Female human standing on top of mechanical debris.

なんでもかんでもAI……というAIブームなのだが、そこには誤解や妄想も含まれている。今現在可能になっていることと、将来的に可能になるかもしれないことがごっちゃまぜになり、AIのイメージだけが先走りしている。AIへの過剰な期待は、危険性もはらんでいる。

そんなAIブームに警鐘を鳴らす記事。

AIが絶対に人間を超えられない「根本的な理由」を知ってますか(西垣 通,千葉 雅也) | 現代ビジネス | 講談社(1/4)

AIが人間を超える知性をもつ、AIで多くの人の仕事が奪われるーーそんな議論が盛んになって数年。空前の「AIブーム」は、どんな結末を迎えるのか? 一部の人が夢見る「シンギュラリティ」はやってくるのか?

(中略)

千葉:つまりAI技術は人間を過去に溺れさせるような技術で、生命体としての人間が未来志向的に知性を使う方向性から堕落してしまうんじゃないか、とおっしゃりたいと。

西垣:そういうことです。人間というのは、人生の時間の中で、常に自分を「投企」していく。そうして新たな自分を作っていくわけですね。それが「生きる」ということなんじゃないかと。

ところが今後は、「AIの判断」なるものが入ってきます。すると過去にとらわれて、例えば「前例がないから」といって新しい道を拓けない、というふうになるのではないか。

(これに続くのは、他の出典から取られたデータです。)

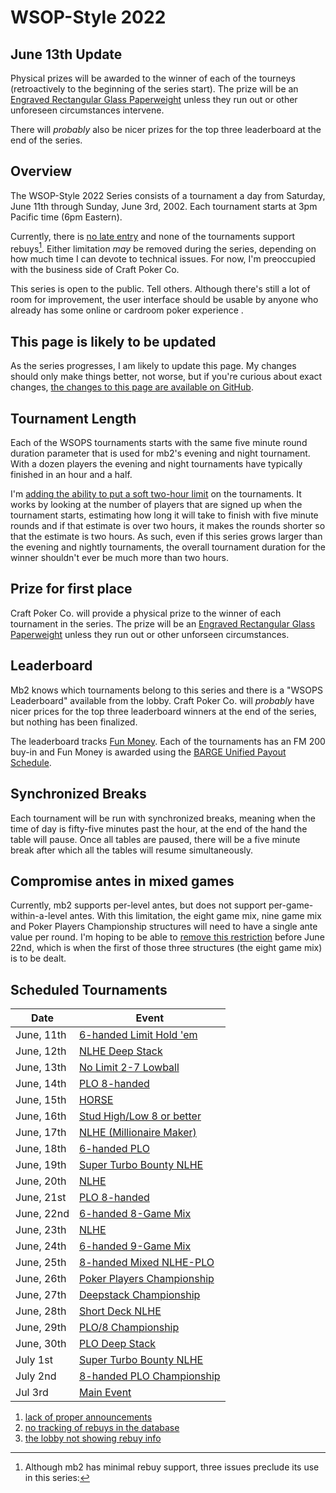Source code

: # WSOP-Style 2022

## June 13th Update

Physical prizes will be awarded to the winner of each of the tourneys
(retroactively to the beginning of the series start). The prize will
be an [Engraved Rectangular Glass
Paperweight](https://www.trophies2go.com/engraved-rettangolo-glass-paperweight.html)
unless they run out or other unforeseen circumstances intervene.

There will _probably_ also be nicer prizes for the top three
leaderboard at the end of the series.

## Overview

The WSOP-Style 2022 Series consists of a tournament a day from
Saturday, June 11th through Sunday, June 3rd, 2002.  Each tournament starts
at 3pm Pacific time (6pm Eastern).

Currently, there is [no late
entry](https://github.com/ctm/mb2-doc/issues/183) and none of the
tournaments support rebuys[^1]. Either limitation _may_ be removed
during the series, depending on how much time I can devote to
technical issues.  For now, I'm preoccupied with the business side
of Craft Poker Co.

This series is open to the public.  Tell others.  Although there's
still a lot of room for improvement, the user interface should be
usable by anyone who already has some online or cardroom poker
experience .

## This page is likely to be updated

As the series progresses, I am likely to update this page.  My changes
should only make things better, not worse, but if you're curious about
exact changes, [the changes to this page are available on
GitHub](https://github.com/ctm/mb2-doc/commits/master/src/series/wsop-style-2022.md).

## Tournament Length

Each of the WSOPS tournaments starts with the same five minute round
duration parameter that is used for mb2's evening and night
tournament.  With a dozen players the evening and night tournaments
have typically finished in an hour and a half.

I'm [adding the ability to put a soft two-hour
limit](https://github.com/ctm/mb2-doc/issues/969) on the tournaments.
It works by looking at the number of players that are signed up when
the tournament starts, estimating how long it will take to finish with
five minute rounds and if that estimate is over two hours, it makes
the rounds shorter so that the estimate is two hours.  As such, even
if this series grows larger than the evening and nightly tournaments,
the overall tournament duration for the winner shouldn't ever be much
more than two hours.

## Prize for first place

Craft Poker Co. will provide a physical prize to the winner of each
tournament in the series. The prize will be an [Engraved Rectangular
Glass
Paperweight](https://www.trophies2go.com/engraved-rettangolo-glass-paperweight.html)
unless they run out or other unforseen circumstances.

## Leaderboard

Mb2 knows which tournaments belong to this series and there is a
"WSOPS Leaderboard" available from the lobby. Craft Poker Co. will
_probably_ have nicer prices for the top three leaderboard winners at
the end of the series, but nothing has been finalized.

The leaderboard tracks [Fun Money](../fun_money.md).  Each of the tournaments
has an FM 200 buy-in and Fun Money is awarded using the [BARGE Unified Payout
Schedule](../barge/payouts.md).

## Synchronized Breaks

Each tournament will be run with synchronized breaks, meaning when the time
of day is fifty-five minutes past the hour, at the end of the hand the table
will pause. Once all tables are paused, there will be a five minute break
after which all the tables will resume simultaneously.

## Compromise antes in mixed games

Currently, mb2 supports per-level antes, but does not support
per-game-within-a-level antes.  With this limitation, the eight game
mix, nine game mix and Poker Players Championship structures will need
to have a single ante value per round.  I'm hoping to be able to
[remove this restriction](https://github.com/ctm/mb2-doc/issues/189)
before June 22nd, which is when the first of those three structures
(the eight game mix) is to be dealt.

## Scheduled Tournaments

|Date|Event|
|--|--|
|June, 11th|[6-handed Limit Hold 'em](https://www.wsop.com/pdfs/structuresheets/structure_4943_20323.pdf)|
|June, 12th|[NLHE Deep Stack](https://www.wsop.com/pdfs/structuresheets/structure_4943_20325.pdf)|
|June, 13th|[No Limit 2-7 Lowball](https://www.wsop.com/pdfs/structuresheets/structure_4943_20329.pdf)|
|June, 14th|[PLO 8-handed](https://www.wsop.com/pdfs/structuresheets/structure_4943_20330.pdf)|
|June, 15th|[HORSE](https://www.wsop.com/pdfs/structuresheets/structure_4943_20332.pdf)|
|June, 16th|[Stud High/Low 8 or better](https://www.wsop.com/pdfs/structuresheets/structure_4943_20336.pdf)|
|June, 17th|[NLHE (Millionaire Maker)](https://www.wsop.com/pdfs/structuresheets/structure_4943_20337.pdf)|
|June, 18th|[6-handed PLO](https://www.wsop.com/pdfs/structuresheets/structure_4943_20339.pdf)|
|June, 19th|[Super Turbo Bounty NLHE](https://www.wsop.com/pdfs/structuresheets/structure_4943_20341.pdf)|
|June, 20th|[NLHE](https://www.wsop.com/pdfs/structuresheets/structure_4943_20343.pdf)|
|June, 21st|[PLO 8-handed](https://www.wsop.com/pdfs/structuresheets/structure_4943_20345.pdf)|
|June, 22nd|[6-handed 8-Game Mix](https://www.wsop.com/pdfs/structuresheets/structure_4943_20348.pdf)|
|June, 23th|[NLHE](https://www.wsop.com/pdfs/structuresheets/structure_4943_20349.pdf)|
|June, 24th|[6-handed 9-Game Mix](https://www.wsop.com/pdfs/structuresheets/structure_4943_20352.pdf)|
|June, 25th|[8-handed Mixed NLHE-PLO](https://www.wsop.com/pdfs/structuresheets/structure_4943_20353.pdf)|
|June, 26th|[Poker Players Championship](https://www.wsop.com/pdfs/structuresheets/structure_4943_20356.pdf)|
|June, 27th|[Deepstack Championship](https://www.wsop.com/pdfs/structuresheets/structure_4943_20357.pdf)|
|June, 28th|[Short Deck NLHE](https://www.wsop.com/pdfs/structuresheets/structure_4943_20360.pdf)|
|June, 29th|[PLO/8 Championship](https://www.wsop.com/pdfs/structuresheets/structure_4943_20363.pdf)|
|June, 30th|[PLO Deep Stack](https://www.wsop.com/pdfs/structuresheets/structure_4943_20364.pdf)|
|July 1st|[Super Turbo Bounty NLHE](https://www.wsop.com/pdfs/structuresheets/structure_4943_20367.pdf)|
|July 2nd|[8-handed PLO Championship](https://www.wsop.com/pdfs/structuresheets/structure_4943_20369.pdf)|
|Jul 3rd|[Main Event](https://www.wsop.com/pdfs/structuresheets/structure_4943_20370.pdf)|

[^1]: Although mb2 has minimal rebuy support, three issues preclude its use in this series:
 1. [lack of proper announcements](https://github.com/ctm/mb2-doc/issues/703)
 2. [no tracking of rebuys in the database](https://github.com/ctm/mb2-doc/issues/662)
 3. [the lobby not showing rebuy info](https://github.com/ctm/mb2-doc/issues/203)
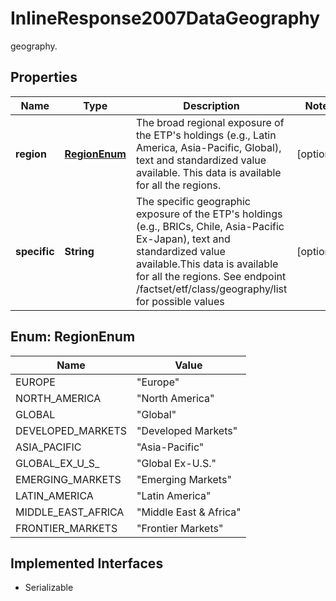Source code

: 

# InlineResponse2007DataGeography

geography.

## Properties

Name | Type | Description | Notes
------------ | ------------- | ------------- | -------------
**region** | [**RegionEnum**](#RegionEnum) | The broad regional exposure of the ETP&#39;s holdings (e.g., Latin America, Asia-Pacific, Global), text and standardized value available. This data is available for all the regions. |  [optional]
**specific** | **String** | The specific geographic exposure of the ETP&#39;s holdings (e.g., BRICs, Chile, Asia-Pacific Ex-Japan), text and standardized value available.This data is available for all the regions. See endpoint /factset/etf/class/geography/list for possible values |  [optional]



## Enum: RegionEnum

Name | Value
---- | -----
EUROPE | &quot;Europe&quot;
NORTH_AMERICA | &quot;North America&quot;
GLOBAL | &quot;Global&quot;
DEVELOPED_MARKETS | &quot;Developed Markets&quot;
ASIA_PACIFIC | &quot;Asia-Pacific&quot;
GLOBAL_EX_U_S_ | &quot;Global Ex-U.S.&quot;
EMERGING_MARKETS | &quot;Emerging Markets&quot;
LATIN_AMERICA | &quot;Latin America&quot;
MIDDLE_EAST_AFRICA | &quot;Middle East &amp; Africa&quot;
FRONTIER_MARKETS | &quot;Frontier Markets&quot;


## Implemented Interfaces

* Serializable


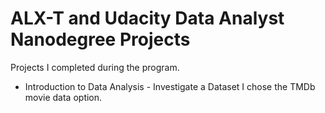 # ALX-T and Udacity Data Analyst Nanodegree Projects
Projects I completed during the program.

- Introduction to Data Analysis - Investigate a Dataset
I chose the TMDb movie data option.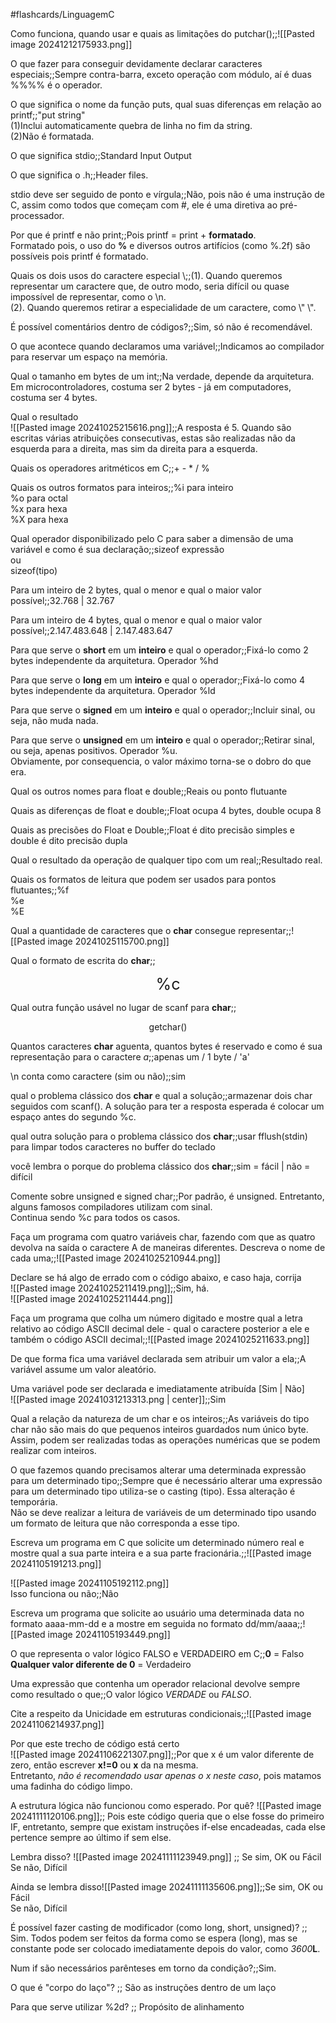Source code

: #flashcards/LinguagemC

Como funciona, quando usar e quais as limitações do putchar();;![[Pasted image 20241212175933.png]]

O que fazer para conseguir devidamente declarar caracteres especiais;;Sempre contra-barra, exceto operação com módulo, aí é duas %%%%  é o operador.
<!--SR:!2024-12-19,8,295-->

O que significa o nome da função puts, qual suas diferenças em relação ao printf;;"put string"<br>(1)Inclui automaticamente quebra de linha no fim da string.<br>(2)Não é formatada.
<!--SR:!2025-01-18,60,310-->

O que significa stdio;;Standard Input Output
<!--SR:!2025-01-27,67,320-->

O que significa o .h;;Header files.
<!--SR:!2025-01-27,67,320-->

stdio deve ser seguido de ponto e vírgula;;Não, pois não é uma instrução de C, assim como todos que começam com #, ele é uma diretiva ao pré-processador.
<!--SR:!2025-01-08,48,300-->

Por que é printf e não print;;Pois printf = print + **formatado**.<br>Formatado pois, o uso do **%** e diversos outros artifícios (como %.2f) são possíveis pois printf é formatado.
<!--SR:!2025-01-18,60,310-->

Quais os dois usos do caractere especial \\;;(1). Quando queremos representar um caractere que, de outro modo, seria difícil ou quase impossível de representar, como o \\n.<br>(2). Quando queremos retirar a especialidade de um caractere, como \\" \\".
<!--SR:!2025-01-18,60,310-->

É possível comentários dentro de códigos?;;Sim, só não é recomendável.
<!--SR:!2025-01-18,60,310-->

O que acontece quando declaramos uma variável;;Indicamos ao compilador para reservar um espaço na memória.
<!--SR:!2024-12-22,41,290-->

Qual o tamanho em bytes de um int;;Na verdade, depende da arquitetura. Em microcontroladores, costuma ser 2 bytes - já em computadores, costuma ser 4 bytes.
<!--SR:!2025-01-18,60,310-->

Qual o resultado<br>![[Pasted image 20241025215616.png]];;A resposta é 5. Quando são escritas várias atribuições consecutivas, estas são realizadas não da esquerda para a direita, mas sim da direita para a esquerda.
<!--SR:!2025-01-18,60,310-->


Quais os operadores aritméticos em C;;\+  \-  \*  /  %
<!--SR:!2025-01-18,60,310-->

Quais os outros formatos para inteiros;;%i para inteiro<br>%o para octal<br>%x para hexa<br>%X para hexa
<!--SR:!2024-12-25,36,280-->

Qual operador disponibilizado pelo C para saber a dimensão de uma variável e como é sua declaração;;sizeof expressão<br>ou<br>sizeof(tipo)
<!--SR:!2025-01-18,60,310-->

Para um inteiro de 2 bytes, qual o menor e qual o maior valor possível;;32.768 | 32.767
<!--SR:!2025-02-12,63,270-->

Para um inteiro de 4 bytes, qual o menor e qual o maior valor possível;;2.147.483.648 | 2.147.483.647
<!--SR:!2025-01-02,21,270-->

Para que serve o **short** em um **inteiro** e qual o operador;;Fixá-lo como 2 bytes independente da arquitetura. Operador %hd
<!--SR:!2024-12-30,41,290-->

Para que serve o **long** em um **inteiro** e qual o operador;;Fixá-lo como 4 bytes independente da arquitetura. Operador %ld
<!--SR:!2024-12-26,35,270-->

Para que serve o **signed** em um **inteiro** e qual o operador;;Incluir sinal, ou seja, não muda nada.
<!--SR:!2025-01-18,60,310-->

Para que serve o **unsigned** em um **inteiro** e qual o operador;;Retirar sinal, ou seja, apenas positivos. Operador %u.<br>Obviamente, por consequencia, o valor máximo torna-se o dobro do que era.
<!--SR:!2025-01-22,41,290-->

Qual os outros nomes para float e double;;Reais ou ponto flutuante
<!--SR:!2024-12-22,41,290-->

Quais as diferenças de float e double;;Float ocupa 4 bytes, double ocupa 8
<!--SR:!2025-01-18,60,310-->

Quais as precisões do Float e Double;;Float é dito precisão simples e double é dito precisão dupla
<!--SR:!2025-03-26,105,310-->

Qual o resultado da operação de qualquer tipo com um real;;Resultado real.
<!--SR:!2025-01-18,60,310-->

Quais os formatos de leitura que podem ser usados para pontos flutuantes;;%f<br>%e<br>%E
<!--SR:!2024-12-13,2,200-->

Qual a quantidade de caracteres que o **char** consegue representar;;![[Pasted image 20241025115700.png]]
<!--SR:!2025-01-27,67,320-->
Qual o formato de escrita do **char**;;<center style="font-size:180%">%c</center>
<!--SR:!2025-01-18,60,310-->


Qual outra função usável no lugar de scanf para **char**;;<center>getchar()</center>
<!--SR:!2025-01-18,60,310-->

Quantos caracteres **char** aguenta, quantos bytes é reservado e como é sua representação para o caractere *a*;;apenas um / 1 byte / 'a'
<!--SR:!2025-01-18,60,310-->

\\n conta como caractere (sim ou não);;sim
<!--SR:!2025-01-18,60,310-->

qual o problema clássico dos **char** e qual a solução;;armazenar dois char seguidos com scanf(). A solução para ter a resposta esperada é colocar um espaço antes do segundo %c.
<!--SR:!2025-01-18,60,310-->

qual outra solução para o problema clássico dos **char**;;usar fflush(stdin) para limpar todos caracteres no buffer do teclado
<!--SR:!2024-12-22,41,290-->

você lembra o porque do problema clássico dos **char**;;sim = fácil | não = difícil
<!--SR:!2025-01-18,60,310-->

Comente sobre unsigned e signed char;;Por padrão, é unsigned. Entretanto, alguns famosos compiladores utilizam com sinal.<br>Continua sendo %c para todos os casos.
<!--SR:!2025-01-15,35,300-->

Faça um programa com quatro variáveis char, fazendo com que as quatro devolva na saída o caractere A de maneiras diferentes. Descreva o nome de cada uma;;![[Pasted image 20241025210944.png]]
<!--SR:!2024-12-16,5,170-->

Declare se há algo de errado com o código abaixo, e caso haja, corrija<br>![[Pasted image 20241025211419.png]];;Sim, há.<br>![[Pasted image 20241025211444.png]]
<!--SR:!2025-01-27,67,320-->

Faça um programa que colha um número digitado e mostre qual a letra relativo ao código ASCII decimal dele - qual o caractere posterior a ele e também o código ASCII decimal;;![[Pasted image 20241025211633.png]]
<!--SR:!2025-02-19,70,335-->

De que forma fica uma variável declarada sem atribuir um valor a ela;;A variável assume um valor aleatório.
<!--SR:!2025-02-20,70,330-->

Uma variável pode ser declarada e imediatamente atribuída \[Sim | Não]<br>![[Pasted image 20241031213313.png | center]];;Sim
<!--SR:!2025-02-20,70,330-->

Qual a relação da natureza de um char e os inteiros;;As variáveis do tipo char não são mais do que pequenos inteiros guardados num único byte.<br>Assim, podem ser realizadas todas as operações numéricas que se podem realizar com inteiros.
<!--SR:!2025-02-18,69,330-->

O que fazemos quando precisamos alterar uma determinada expressão para um determinado tipo;;Sempre que é necessário alterar uma expressão para um determinado tipo utiliza-se o casting (tipo). Essa alteração é temporária.<br>Não se deve realizar a leitura de variáveis de um determinado tipo usando um formato de leitura que não corresponda a esse tipo.
<!--SR:!2025-02-18,69,330-->

Escreva um programa em C que solicite um determinado número real e mostre qual a sua parte inteira e a sua parte fracionária.;;![[Pasted image 20241105191213.png]]
<!--SR:!2025-02-11,61,317-->

![[Pasted image 20241105192112.png]]<br>Isso funciona ou não;;Não
<!--SR:!2024-12-19,8,297-->

Escreva um programa que solicite ao usuário uma determinada data no formato aaaa-mm-dd e a mostre em seguida no formato dd/mm/aaaa;;![[Pasted image 20241105193449.png]]
<!--SR:!2025-02-20,70,337-->

O que representa o valor lógico FALSO e VERDADEIRO em C;;**0** = Falso<br>**Qualquer valor diferente de 0** = Verdadeiro
<!--SR:!2025-02-20,70,337-->

Uma expressão que contenha um operador relacional devolve sempre como resultado o que;;O valor lógico *VERDADE* ou *FALSO*.
<!--SR:!2025-02-19,70,337-->

Cite a respeito da Unicidade em estruturas condicionais;;![[Pasted image 20241106214937.png]]
<!--SR:!2025-02-20,70,337-->

Por que este trecho de código está certo<br>![[Pasted image 20241106221307.png]];;Por que x é um valor diferente de zero, então escrever **x!=0** ou **x** da na mesma.<br>Entretanto, *não é recomendado usar apenas o x neste caso*, pois matamos uma fadinha do código limpo.
<!--SR:!2025-01-29,49,317-->

A estrutura lógica não funcionou como esperado. Por quê? ![[Pasted image 20241111120106.png]];; Pois este código queria que o else fosse do primeiro IF, entretanto, sempre que existam instruções if-else encadeadas, cada else pertence sempre ao último if sem else.
<!--SR:!2024-12-13,2,267-->

Lembra disso? ![[Pasted image 20241111123949.png]] ;; Se sim, OK ou Fácil<br>Se não, Difícil
<!--SR:!2024-12-28,16,307-->

Ainda se lembra disso![[Pasted image 20241111135606.png]];;Se sim, OK ou Fácil<br>Se não, Difícil
<!--SR:!2024-12-23,11,287-->

É possível fazer casting de modificador (como long, short, unsigned)? ;;<br>Sim. Todos podem ser feitos da forma como se espera (long), mas se constante pode ser colocado imediatamente depois do valor, como *3600***L**.
<!--SR:!2024-12-21,10,287-->

Num if são necessários parênteses em torno da condição?;;Sim.
<!--SR:!2024-12-13,2,287-->

O que é "corpo do laço"? ;; São as instruções dentro de um laço
<!--SR:!2024-12-16,4,317-->

Para que serve utilizar %2d? ;; Propósito de alinhamento
<!--SR:!2024-12-16,4,317-->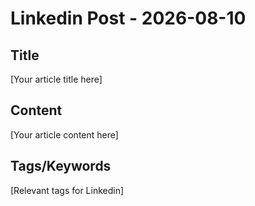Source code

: # Linkedin Post - 2026-08-10

## Title
[Your article title here]

## Content
[Your article content here]

## Tags/Keywords
[Relevant tags for Linkedin]
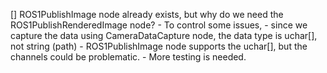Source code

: [] ROS1PublishImage node already exists, but why do we need the ROS1PublishRenderedImage node?
    - To control some issues,
        - since we capture the data using CameraDataCapture node, the data type is uchar[], not string (path)
        - ROS1PublishImage node supports the uchar[], but the channels could be problematic.
        - More testing is needed.
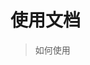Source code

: 使用文档
=============
> 如何使用
	<script src="js/angular.min.js"></script>
    <script src="js/angular-touch.min.js"></script>
    <script src="js/angular-swipe-slider.js"></script>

千葉:先ほど、現象学で使われる「志向性」という言葉が出たじゃないですか。それはつまり、「何かに向かっていく」という矢印ですよね。生物には志向性がある。未来というのも、どこに行くか分からない。機械はどこまでいっても「原因があり、それに対する結果がある」だけですが、それに対して「目的」というものを設定するのが、生物の独特の問題だといえます。

なかなか興味深い内容。
私は、現状のコンピュータの延長線では、シンギュラリティは来ない……という立場。たびたび書いていることの繰り返しになるが、シンギュラリティを実現するための性能が、現在のコンピュータ(スパコンを含む)にはないからだ。

そもそも「AI」の定義が定まっていない。
どういう条件を満たすとAIと呼べるのか?
それはハードのことなのか? それともソフトウエアのことなのか?

Googleで「AI搭載」と検索をかけてみると、様々なものにAIと呼ばれるものが搭載されている。なんともいかがわしい(笑)。

AIの定義に関するユニークな記事があった。

「AIを搭載」は「全て自然」同様の技術的ナンセンスだ | TechCrunch Japan

公式には、あるいは一般的に合意された人工知能の定義は存在しない。

(中略)

「それは完全にデタラメな用語です」と言うのは、名前は明かさないがある有名ロボット会社のCEOだ。とはいえそのロボットの中には多くの人がAIと呼んでもおかしくはないものが採用されている。それは有能さの認識を生み出すために用いられるマーケティング用語なのである。何故ならほとんどの人は無能なAIを想像することができないからだ。邪悪なことはあり得ても(「申し訳ありません、デイブ、私にはそれはできません」)、無能なことはありえない。

(中略)

誤解を招き、誇張され、あるいは完全にでっちあげられた機能リストは、ハイテク業界における神聖なる伝統なので、こうした動きも目新しいものではない。しかし、新しい胡散臭い言葉が、トレンドを血眼で追うマーケティング担当者の語彙に加わろうとするときに、きちんと指摘しておくことは良いことだ。おそらくいつかは冷蔵庫の中に本当にAIを見出す日も来るだろう。しかしそれは今日ではない。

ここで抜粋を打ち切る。